While the predicted path of Tropical Storm Tomas, which formed Friday in the Atlantic about 200 miles east of the Windward Islands, takes it well south of the V.I., National Weather Service meteorologist Shawn Rossi said late Friday its outer bands could bring "locally heavy rainfall."
Rossi, with the weather service office in San Juan, said he expects the center of Tomas to pass abut 300 miles south of St. Thomas and St. John and 250 miles south of St.
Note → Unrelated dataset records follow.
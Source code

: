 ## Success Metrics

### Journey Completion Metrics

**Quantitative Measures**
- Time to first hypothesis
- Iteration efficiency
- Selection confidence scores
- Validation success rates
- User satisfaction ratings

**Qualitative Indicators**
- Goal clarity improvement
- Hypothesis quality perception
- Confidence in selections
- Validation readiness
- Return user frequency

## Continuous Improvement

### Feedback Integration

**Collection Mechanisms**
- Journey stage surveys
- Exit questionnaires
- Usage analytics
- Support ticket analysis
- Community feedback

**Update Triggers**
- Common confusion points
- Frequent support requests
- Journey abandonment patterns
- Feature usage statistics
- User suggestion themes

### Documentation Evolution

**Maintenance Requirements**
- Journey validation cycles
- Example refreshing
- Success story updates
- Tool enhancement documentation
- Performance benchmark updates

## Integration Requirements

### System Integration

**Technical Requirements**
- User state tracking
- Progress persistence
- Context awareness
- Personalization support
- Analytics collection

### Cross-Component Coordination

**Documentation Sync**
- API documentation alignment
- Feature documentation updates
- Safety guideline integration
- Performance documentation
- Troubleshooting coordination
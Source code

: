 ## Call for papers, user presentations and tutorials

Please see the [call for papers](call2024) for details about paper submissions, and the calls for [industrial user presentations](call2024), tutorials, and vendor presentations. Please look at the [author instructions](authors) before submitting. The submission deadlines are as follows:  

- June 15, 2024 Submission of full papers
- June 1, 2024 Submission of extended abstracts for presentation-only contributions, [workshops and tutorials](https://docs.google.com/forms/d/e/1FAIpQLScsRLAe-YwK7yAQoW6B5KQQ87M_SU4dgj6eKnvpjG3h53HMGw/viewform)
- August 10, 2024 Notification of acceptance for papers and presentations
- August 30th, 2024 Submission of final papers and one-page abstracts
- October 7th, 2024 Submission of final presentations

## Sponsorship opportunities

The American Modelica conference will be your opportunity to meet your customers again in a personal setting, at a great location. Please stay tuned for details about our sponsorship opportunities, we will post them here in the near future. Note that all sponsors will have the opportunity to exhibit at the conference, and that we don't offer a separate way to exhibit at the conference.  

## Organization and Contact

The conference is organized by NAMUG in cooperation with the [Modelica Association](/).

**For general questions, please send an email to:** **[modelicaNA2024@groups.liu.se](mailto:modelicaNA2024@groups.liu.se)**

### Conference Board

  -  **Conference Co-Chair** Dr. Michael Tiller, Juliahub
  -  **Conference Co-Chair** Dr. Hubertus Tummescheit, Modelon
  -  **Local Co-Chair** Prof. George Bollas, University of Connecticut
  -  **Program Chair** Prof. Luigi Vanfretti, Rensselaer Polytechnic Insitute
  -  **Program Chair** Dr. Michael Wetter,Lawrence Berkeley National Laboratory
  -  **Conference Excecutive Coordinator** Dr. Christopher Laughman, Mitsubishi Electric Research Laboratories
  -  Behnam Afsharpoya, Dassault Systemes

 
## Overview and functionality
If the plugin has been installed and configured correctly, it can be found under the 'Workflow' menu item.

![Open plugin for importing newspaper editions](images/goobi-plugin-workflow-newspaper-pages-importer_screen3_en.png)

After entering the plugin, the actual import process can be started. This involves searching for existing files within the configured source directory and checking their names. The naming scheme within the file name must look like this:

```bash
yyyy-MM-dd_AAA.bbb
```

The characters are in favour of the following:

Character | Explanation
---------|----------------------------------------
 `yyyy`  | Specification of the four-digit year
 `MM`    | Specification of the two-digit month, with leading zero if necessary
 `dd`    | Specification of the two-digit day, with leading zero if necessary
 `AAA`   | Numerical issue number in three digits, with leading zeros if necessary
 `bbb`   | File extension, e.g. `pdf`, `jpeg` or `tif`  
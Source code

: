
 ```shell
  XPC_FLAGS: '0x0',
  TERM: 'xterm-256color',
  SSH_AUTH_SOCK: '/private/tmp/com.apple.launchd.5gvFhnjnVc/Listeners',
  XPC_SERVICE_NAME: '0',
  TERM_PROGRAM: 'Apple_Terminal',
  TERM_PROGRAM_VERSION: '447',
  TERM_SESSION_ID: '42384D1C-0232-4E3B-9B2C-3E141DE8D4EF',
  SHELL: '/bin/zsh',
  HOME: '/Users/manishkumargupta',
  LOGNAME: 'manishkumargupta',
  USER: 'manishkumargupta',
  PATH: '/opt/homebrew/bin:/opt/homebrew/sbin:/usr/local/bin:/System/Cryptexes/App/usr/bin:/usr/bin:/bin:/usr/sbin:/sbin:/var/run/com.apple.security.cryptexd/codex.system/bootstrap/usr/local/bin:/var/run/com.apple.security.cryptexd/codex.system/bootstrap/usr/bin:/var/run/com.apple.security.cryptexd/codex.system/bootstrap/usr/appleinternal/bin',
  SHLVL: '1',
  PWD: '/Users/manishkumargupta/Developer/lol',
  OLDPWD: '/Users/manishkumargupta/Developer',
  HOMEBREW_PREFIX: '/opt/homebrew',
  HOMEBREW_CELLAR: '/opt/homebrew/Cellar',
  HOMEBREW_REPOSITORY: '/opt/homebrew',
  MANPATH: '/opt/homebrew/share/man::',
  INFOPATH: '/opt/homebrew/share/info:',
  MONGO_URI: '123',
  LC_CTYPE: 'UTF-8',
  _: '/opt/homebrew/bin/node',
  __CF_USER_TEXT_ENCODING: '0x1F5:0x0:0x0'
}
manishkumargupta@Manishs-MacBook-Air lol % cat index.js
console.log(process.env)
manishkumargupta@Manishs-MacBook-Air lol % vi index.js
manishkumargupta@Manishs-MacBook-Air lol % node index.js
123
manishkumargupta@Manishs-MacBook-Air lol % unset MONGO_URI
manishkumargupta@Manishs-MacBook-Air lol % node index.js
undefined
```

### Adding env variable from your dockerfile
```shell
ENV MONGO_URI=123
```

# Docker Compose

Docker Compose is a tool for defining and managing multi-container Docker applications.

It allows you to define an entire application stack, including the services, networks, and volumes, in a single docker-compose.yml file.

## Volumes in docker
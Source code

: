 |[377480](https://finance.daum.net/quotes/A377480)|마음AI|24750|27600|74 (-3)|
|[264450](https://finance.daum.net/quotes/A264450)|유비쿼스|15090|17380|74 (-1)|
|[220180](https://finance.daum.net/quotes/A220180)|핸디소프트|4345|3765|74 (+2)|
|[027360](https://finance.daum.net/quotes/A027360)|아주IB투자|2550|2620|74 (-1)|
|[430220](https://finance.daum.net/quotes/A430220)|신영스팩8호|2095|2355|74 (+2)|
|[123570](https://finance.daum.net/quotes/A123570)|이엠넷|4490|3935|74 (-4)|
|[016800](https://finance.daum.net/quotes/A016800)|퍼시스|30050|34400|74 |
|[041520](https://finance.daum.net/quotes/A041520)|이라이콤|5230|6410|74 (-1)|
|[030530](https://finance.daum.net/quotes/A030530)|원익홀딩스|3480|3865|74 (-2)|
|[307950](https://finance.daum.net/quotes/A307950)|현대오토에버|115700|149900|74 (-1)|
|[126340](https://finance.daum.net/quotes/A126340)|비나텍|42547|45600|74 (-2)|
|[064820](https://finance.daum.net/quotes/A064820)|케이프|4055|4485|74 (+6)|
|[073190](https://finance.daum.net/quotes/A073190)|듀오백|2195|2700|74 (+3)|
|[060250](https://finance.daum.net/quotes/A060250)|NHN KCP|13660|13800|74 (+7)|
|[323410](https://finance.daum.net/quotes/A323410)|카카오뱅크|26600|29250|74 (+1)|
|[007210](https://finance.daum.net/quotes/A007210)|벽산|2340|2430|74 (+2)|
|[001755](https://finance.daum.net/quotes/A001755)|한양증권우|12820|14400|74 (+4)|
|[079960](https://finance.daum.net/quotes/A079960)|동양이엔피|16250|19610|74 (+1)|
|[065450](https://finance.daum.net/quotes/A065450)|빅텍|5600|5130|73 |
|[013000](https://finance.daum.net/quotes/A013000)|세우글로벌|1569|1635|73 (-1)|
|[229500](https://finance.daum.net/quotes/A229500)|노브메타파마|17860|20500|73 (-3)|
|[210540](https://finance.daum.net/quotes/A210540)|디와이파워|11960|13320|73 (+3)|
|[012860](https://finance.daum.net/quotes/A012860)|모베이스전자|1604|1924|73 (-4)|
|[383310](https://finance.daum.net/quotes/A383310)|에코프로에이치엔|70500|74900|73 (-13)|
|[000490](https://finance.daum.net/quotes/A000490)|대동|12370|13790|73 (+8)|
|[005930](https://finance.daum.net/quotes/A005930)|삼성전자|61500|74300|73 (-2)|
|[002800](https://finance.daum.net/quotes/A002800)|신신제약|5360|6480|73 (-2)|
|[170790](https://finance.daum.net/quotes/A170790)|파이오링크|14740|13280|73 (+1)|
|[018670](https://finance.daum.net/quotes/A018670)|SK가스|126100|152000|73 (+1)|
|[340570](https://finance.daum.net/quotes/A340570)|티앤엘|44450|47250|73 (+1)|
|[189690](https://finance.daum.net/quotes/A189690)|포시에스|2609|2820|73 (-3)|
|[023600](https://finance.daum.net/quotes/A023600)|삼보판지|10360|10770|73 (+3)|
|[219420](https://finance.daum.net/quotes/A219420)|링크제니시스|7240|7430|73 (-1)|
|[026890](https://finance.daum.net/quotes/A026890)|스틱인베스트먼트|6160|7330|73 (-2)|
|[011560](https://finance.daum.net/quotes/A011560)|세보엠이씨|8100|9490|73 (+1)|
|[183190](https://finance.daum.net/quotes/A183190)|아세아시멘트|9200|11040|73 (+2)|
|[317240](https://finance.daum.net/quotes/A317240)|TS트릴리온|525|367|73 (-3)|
Croix around midday Sunday.
While Rossi doesn’t think the rain will be much of a problem for the territory, he said that a situation similar to what became Hurricane Otto could occur with Tomas continuing to draw moisture up from the south.
“But that’s seven to 10 days out,” he said.
After slowly growing in strength over the last several days, Tomas then bulked up rapidly, skipping the tropical depression stage to became a tropical storm as of the 5 p.m. update Friday from the National Hurricane Center in Miami.
At 8 p.m. AST, the center reported that Tomas is continuing to strengthen rapidly, with winds at 60 mph. Its position is about 170 miles southeast of Barbados, and it’s moving to the west northwest at 15 mph.
This is the 19th named storm of the year, which makes it one more than the 18 predicted by the Colorado State University team of Phil Klotzbach and William Gray. The average number of named storms per year is 9.6.
V.I. Territorial Emergency Management Agency Director Mark Walters urged residents to keep a watchful eye on the storm and to take necessary precautionary measures to ensure their safety.